### Task to carry out
Scan the entries that follow and give only the number of lines containing "unei".

'''

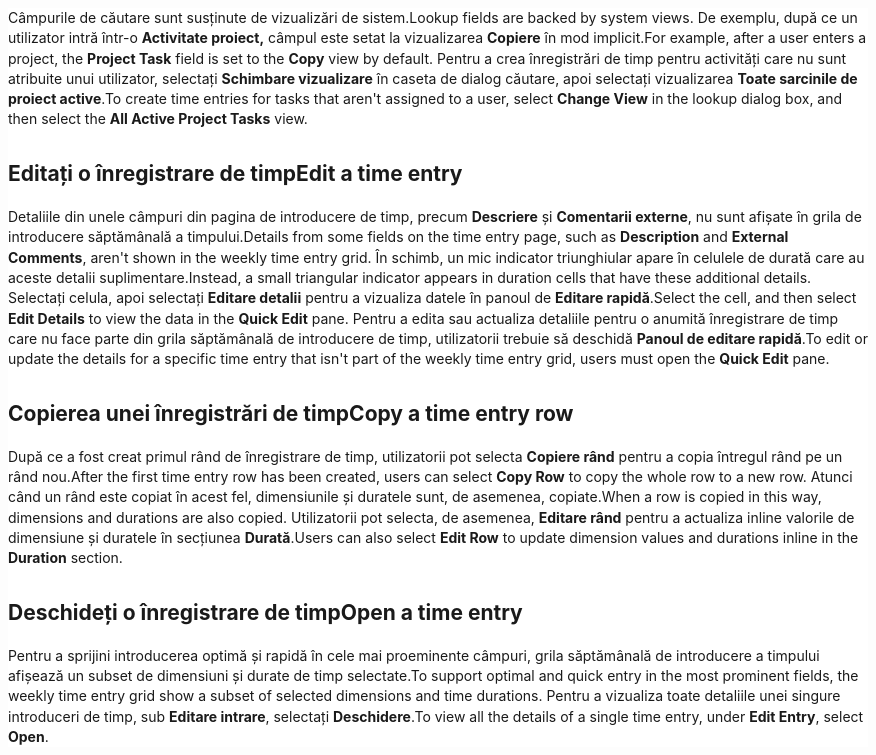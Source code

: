 <span data-ttu-id="364e1-137">Câmpurile de căutare sunt susținute de vizualizări de sistem.</span><span class="sxs-lookup"><span data-stu-id="364e1-137">Lookup fields are backed by system views.</span></span> <span data-ttu-id="364e1-138">De exemplu, după ce un utilizator intră într-o **Activitate proiect,** câmpul este setat la vizualizarea **Copiere** în mod implicit.</span><span class="sxs-lookup"><span data-stu-id="364e1-138">For example, after a user enters a project, the **Project Task** field is set to the **Copy** view by default.</span></span> <span data-ttu-id="364e1-139">Pentru a crea înregistrări de timp pentru activități care nu sunt atribuite unui utilizator, selectați **Schimbare vizualizare** în caseta de dialog căutare, apoi selectați vizualizarea **Toate sarcinile de proiect active**.</span><span class="sxs-lookup"><span data-stu-id="364e1-139">To create time entries for tasks that aren't assigned to a user, select **Change View** in the lookup dialog box, and then select the **All Active Project Tasks** view.</span></span>

## <a name="edit-a-time-entry"></a><span data-ttu-id="364e1-140">Editați o înregistrare de timp</span><span class="sxs-lookup"><span data-stu-id="364e1-140">Edit a time entry</span></span>
<span data-ttu-id="364e1-141">Detaliile din unele câmpuri din pagina de introducere de timp, precum **Descriere** și **Comentarii externe**, nu sunt afișate în grila de introducere săptămânală a timpului.</span><span class="sxs-lookup"><span data-stu-id="364e1-141">Details from some fields on the time entry page, such as **Description** and **External Comments**, aren't shown in the weekly time entry grid.</span></span> <span data-ttu-id="364e1-142">În schimb, un mic indicator triunghiular apare în celulele de durată care au aceste detalii suplimentare.</span><span class="sxs-lookup"><span data-stu-id="364e1-142">Instead, a small triangular indicator appears in duration cells that have these additional details.</span></span> <span data-ttu-id="364e1-143">Selectați celula, apoi selectați **Editare detalii** pentru a vizualiza datele în panoul de **Editare rapidă**.</span><span class="sxs-lookup"><span data-stu-id="364e1-143">Select the cell, and then select **Edit Details** to view the data in the **Quick Edit** pane.</span></span> <span data-ttu-id="364e1-144">Pentru a edita sau actualiza detaliile pentru o anumită înregistrare de timp care nu face parte din grila săptămânală de introducere de timp, utilizatorii trebuie să deschidă **Panoul de editare rapidă**.</span><span class="sxs-lookup"><span data-stu-id="364e1-144">To edit or update the details for a specific time entry that isn't part of the weekly time entry grid, users must open the **Quick Edit** pane.</span></span>

## <a name="copy-a-time-entry-row"></a><span data-ttu-id="364e1-145">Copierea unei înregistrări de timp</span><span class="sxs-lookup"><span data-stu-id="364e1-145">Copy a time entry row</span></span>
<span data-ttu-id="364e1-146">După ce a fost creat primul rând de înregistrare de timp, utilizatorii pot selecta **Copiere rând** pentru a copia întregul rând pe un rând nou.</span><span class="sxs-lookup"><span data-stu-id="364e1-146">After the first time entry row has been created, users can select **Copy Row** to copy the whole row to a new row.</span></span> <span data-ttu-id="364e1-147">Atunci când un rând este copiat în acest fel, dimensiunile și duratele sunt, de asemenea, copiate.</span><span class="sxs-lookup"><span data-stu-id="364e1-147">When a row is copied in this way, dimensions and durations are also copied.</span></span> <span data-ttu-id="364e1-148">Utilizatorii pot selecta, de asemenea, **Editare rând** pentru a actualiza inline valorile de dimensiune și duratele în secțiunea **Durată**.</span><span class="sxs-lookup"><span data-stu-id="364e1-148">Users can also select **Edit Row** to update dimension values and durations inline in the **Duration** section.</span></span>

## <a name="open-a-time-entry"></a><span data-ttu-id="364e1-149">Deschideți o înregistrare de timp</span><span class="sxs-lookup"><span data-stu-id="364e1-149">Open a time entry</span></span>
<span data-ttu-id="364e1-150">Pentru a sprijini introducerea optimă și rapidă în cele mai proeminente câmpuri, grila săptămânală de introducere a timpului afișează un subset de dimensiuni și durate de timp selectate.</span><span class="sxs-lookup"><span data-stu-id="364e1-150">To support optimal and quick entry in the most prominent fields, the weekly time entry grid show a subset of selected dimensions and time durations.</span></span> <span data-ttu-id="364e1-151">Pentru a vizualiza toate detaliile unei singure introduceri de timp, sub **Editare intrare**, selectați **Deschidere**.</span><span class="sxs-lookup"><span data-stu-id="364e1-151">To view all the details of a single time entry, under **Edit Entry**, select **Open**.</span></span>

'''

### Solution to this task
2